Pero en 2018, Lada —cuya fabricación ahora está a cargo de una alianza integrada por AutoVaz y un conglomerado entre Nissan y Renault— volvió con tres modelos: Granta Sedán, Kalina Cross (Crossover), Largus Cargo (vehículo comercial) y el Lada 4×4, una versión mejorada del clásico Niva. Eso sí, en este retorno se topó con un competidor fuerte: los autos de origen chino.

Un clásico Lada que se paseó por las calles chilenas.

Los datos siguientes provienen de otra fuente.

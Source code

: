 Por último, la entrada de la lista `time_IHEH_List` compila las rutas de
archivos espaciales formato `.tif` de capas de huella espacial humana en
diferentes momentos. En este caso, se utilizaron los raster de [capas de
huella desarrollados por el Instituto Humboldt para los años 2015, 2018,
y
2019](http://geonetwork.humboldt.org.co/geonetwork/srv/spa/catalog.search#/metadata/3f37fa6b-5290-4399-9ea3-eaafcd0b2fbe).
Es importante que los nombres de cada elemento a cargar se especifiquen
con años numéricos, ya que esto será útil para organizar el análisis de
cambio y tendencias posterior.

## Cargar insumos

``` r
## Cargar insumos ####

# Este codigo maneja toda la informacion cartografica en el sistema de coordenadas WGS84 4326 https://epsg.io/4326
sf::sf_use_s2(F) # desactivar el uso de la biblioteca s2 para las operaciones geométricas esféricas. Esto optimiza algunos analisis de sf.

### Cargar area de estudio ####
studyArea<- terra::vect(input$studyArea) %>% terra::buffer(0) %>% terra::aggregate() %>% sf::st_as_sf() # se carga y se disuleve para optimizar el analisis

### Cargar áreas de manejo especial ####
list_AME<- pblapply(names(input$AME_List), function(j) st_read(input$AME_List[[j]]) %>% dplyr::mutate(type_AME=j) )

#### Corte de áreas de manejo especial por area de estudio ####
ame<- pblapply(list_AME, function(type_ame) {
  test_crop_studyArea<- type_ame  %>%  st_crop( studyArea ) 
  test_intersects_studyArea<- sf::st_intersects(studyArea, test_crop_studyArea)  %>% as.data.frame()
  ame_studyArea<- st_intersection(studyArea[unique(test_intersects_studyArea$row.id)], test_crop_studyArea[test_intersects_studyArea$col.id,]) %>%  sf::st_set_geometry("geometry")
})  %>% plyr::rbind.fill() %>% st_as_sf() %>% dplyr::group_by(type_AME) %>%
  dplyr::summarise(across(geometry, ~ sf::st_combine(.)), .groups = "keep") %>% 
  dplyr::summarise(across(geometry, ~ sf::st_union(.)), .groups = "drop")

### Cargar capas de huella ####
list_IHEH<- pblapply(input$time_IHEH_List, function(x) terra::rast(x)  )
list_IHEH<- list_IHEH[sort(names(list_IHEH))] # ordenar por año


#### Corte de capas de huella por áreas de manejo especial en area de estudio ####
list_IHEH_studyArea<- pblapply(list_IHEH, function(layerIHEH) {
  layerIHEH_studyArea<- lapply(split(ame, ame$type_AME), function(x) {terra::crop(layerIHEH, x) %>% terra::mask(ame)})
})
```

Foto: Archivo Copesa.

En el ámbito de la cultura pop, Lada también es recordada por la emblemática publicidad televisiva que en 1988 protagonizó el atleta lanzador de la bala, Gert Weil, quien levantó y dio vuelta un vehículo de esta marca modelo Samara.

Y en cuanto a Kamaz, la marca de camiones que estaba en la espalda de la camiseta de Colo Colo 1991, esta dejó Chile para no volver hasta estos días. En el recuerdo quedó una clásica publicidad radial que se difundió en medio de las transmisiones de fútbol en amplitud modulada: “Camiones Kamaz, es capaz”.